* [Your objective] Only the text of the records belongs in the answer, copied exactly and without pictures.

--- Records for this task Enclosed Below ---

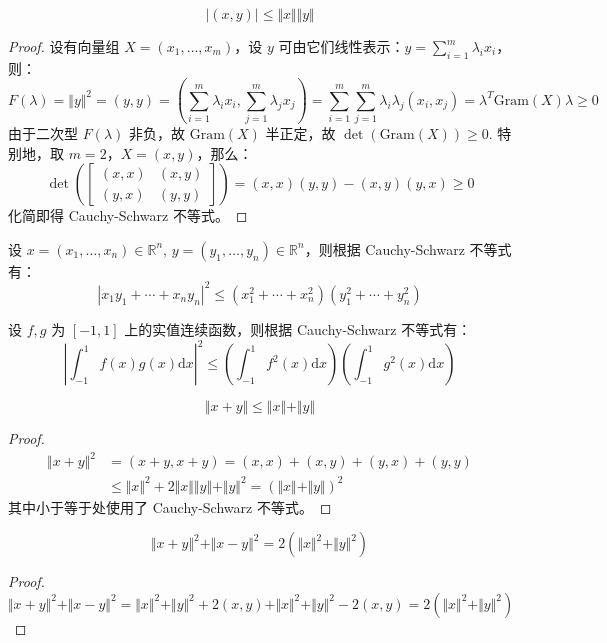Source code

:\begin{theorem}
\label{thm:cauchy-schwarz}
\[
    |(x,y)|\leq \Vert x\Vert\Vert y\Vert
\]
\end{theorem}
\begin{proof}
设有向量组 $X=(x_1,\ldots,x_m)$，设 $y$ 可由它们线性表示：$y=\sum_{i=1}^m\lambda_ix_i$，则：
\[
    F(\lambda)=\Vert y\Vert^2=(y,y)=\left(\sum_{i=1}^m\lambda_ix_i,\sum_{j=1}^m\lambda_jx_j\right)=\sum_{i=1}^m\sum_{j=1}^m\lambda_i\lambda_j(x_i,x_j)=\lambda^T \text{Gram}(X)\lambda\geq0
\]
由于二次型 $F(\lambda)$ 非负，故 $\text{Gram}(X)$ 半正定，故 $\det(\text{Gram}(X))\geq 0$.
特别地，取 $m=2$，$X=(x,y)$，那么：
\[
    \det\left(\begin{bmatrix}(x,x)&(x,y)\\(y,x)&(y,y)\end{bmatrix}\right)=(x,x)(y,y)-(x,y)(y,x)\geq 0
\]
化简即得 Cauchy-Schwarz 不等式。
\end{proof}
\begin{example}
设 $x=(x_1,\ldots,x_n)\in\mathbb R^n,\,y=(y_1,\ldots,y_n)\in\mathbb R^n$，则根据 Cauchy-Schwarz 不等式有：
\[
    |x_1y_1+\cdots+x_ny_n|^2\leq (x_1^2+\cdots+x_n^2)(y_1^2+\cdots+y_n^2)
\]
\end{example}
\begin{example}
设 $f,g$ 为 $[-1,1]$ 上的实值连续函数，则根据 Cauchy-Schwarz 不等式有：
\[
    \left|\int_{-1}^1f(x)g(x)\mathrm dx\right|^2\leq \left(\int_{-1}^1f^2(x)\mathrm dx\right)\left(\int_{-1}^1g^2(x)\mathrm dx\right)
\]
\end{example}

\begin{theorem}[三角不等式]
\label{thm:triangle}
\[
    \Vert x+y\Vert\leq \Vert x\Vert+\Vert y\Vert
\]
\end{theorem}
\begin{proof}
\begin{align*}
    \Vert x+y\Vert^2&=(x+y,x+y)=(x,x)+(x,y)+(y,x)+(y,y)\\
    &\leq\Vert x\Vert^2+2\Vert x\Vert\Vert y\Vert+\Vert y\Vert^2=(\Vert x\Vert+\Vert y\Vert)^2
\end{align*}
其中小于等于处使用了 Cauchy-Schwarz 不等式。
\end{proof}

\begin{theorem}[平行四边形恒等式]
\label{thm:parallelogram}
\[
    \Vert x+y\Vert^2+\Vert x-y\Vert^2=2(\Vert x\Vert^2+\Vert y\Vert^2)
\]
\end{theorem}
\begin{proof}
\[
    \Vert x+y\Vert^2+\Vert x-y\Vert^2=\Vert x\Vert^2+\Vert y\Vert^2+2(x,y)+\Vert x\Vert^2+\Vert y\Vert^2-2(x,y)=2(\Vert x\Vert^2+\Vert y\Vert ^2)
\]
\end{proof}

--- End of Enclosed Records for this task ---

* [Written solution]
Source code

:\begin{theorem}
\label{thm:cauchy-schwarz}
\[
    |(x,y)|\leq \Vert x\Vert\Vert y\Vert
\]
\end{theorem}
\begin{proof}
设有向量组 $X=(x_1,\ldots,x_m)$，设 $y$ 可由它们线性表示：$y=\sum_{i=1}^m\lambda_ix_i$，则：
\[
    F(\lambda)=\Vert y\Vert^2=(y,y)=\left(\sum_{i=1}^m\lambda_ix_i,\sum_{j=1}^m\lambda_jx_j\right)=\sum_{i=1}^m\sum_{j=1}^m\lambda_i\lambda_j(x_i,x_j)=\lambda^T \text{Gram}(X)\lambda\geq0
\]
由于二次型 $F(\lambda)$ 非负，故 $\text{Gram}(X)$ 半正定，故 $\det(\text{Gram}(X))\geq 0$.
特别地，取 $m=2$，$X=(x,y)$，那么：
\[
    \det\left(\begin{bmatrix}(x,x)&(x,y)\\(y,x)&(y,y)\end{bmatrix}\right)=(x,x)(y,y)-(x,y)(y,x)\geq 0
\]
化简即得 Cauchy-Schwarz 不等式。
\end{proof}
\begin{example}
设 $x=(x_1,\ldots,x_n)\in\mathbb R^n,\,y=(y_1,\ldots,y_n)\in\mathbb R^n$，则根据 Cauchy-Schwarz 不等式有：
\[
    |x_1y_1+\cdots+x_ny_n|^2\leq (x_1^2+\cdots+x_n^2)(y_1^2+\cdots+y_n^2)
\]
\end{example}
\begin{example}
设 $f,g$ 为 $[-1,1]$ 上的实值连续函数，则根据 Cauchy-Schwarz 不等式有：
\[
    \left|\int_{-1}^1f(x)g(x)\mathrm dx\right|^2\leq \left(\int_{-1}^1f^2(x)\mathrm dx\right)\left(\int_{-1}^1g^2(x)\mathrm dx\right)
\]
\end{example}

\begin{theorem}[三角不等式]
\label{thm:triangle}
\[
    \Vert x+y\Vert\leq \Vert x\Vert+\Vert y\Vert
\]
\end{theorem}
\begin{proof}
\begin{align*}
    \Vert x+y\Vert^2&=(x+y,x+y)=(x,x)+(x,y)+(y,x)+(y,y)\\
    &\leq\Vert x\Vert^2+2\Vert x\Vert\Vert y\Vert+\Vert y\Vert^2=(\Vert x\Vert+\Vert y\Vert)^2
\end{align*}
其中小于等于处使用了 Cauchy-Schwarz 不等式。
\end{proof}

\begin{theorem}[平行四边形恒等式]
\label{thm:parallelogram}
\[
    \Vert x+y\Vert^2+\Vert x-y\Vert^2=2(\Vert x\Vert^2+\Vert y\Vert^2)
\]
\end{theorem}
\begin{proof}
\[
    \Vert x+y\Vert^2+\Vert x-y\Vert^2=\Vert x\Vert^2+\Vert y\Vert^2+2(x,y)+\Vert x\Vert^2+\Vert y\Vert^2-2(x,y)=2(\Vert x\Vert^2+\Vert y\Vert ^2)
\]
\end{proof}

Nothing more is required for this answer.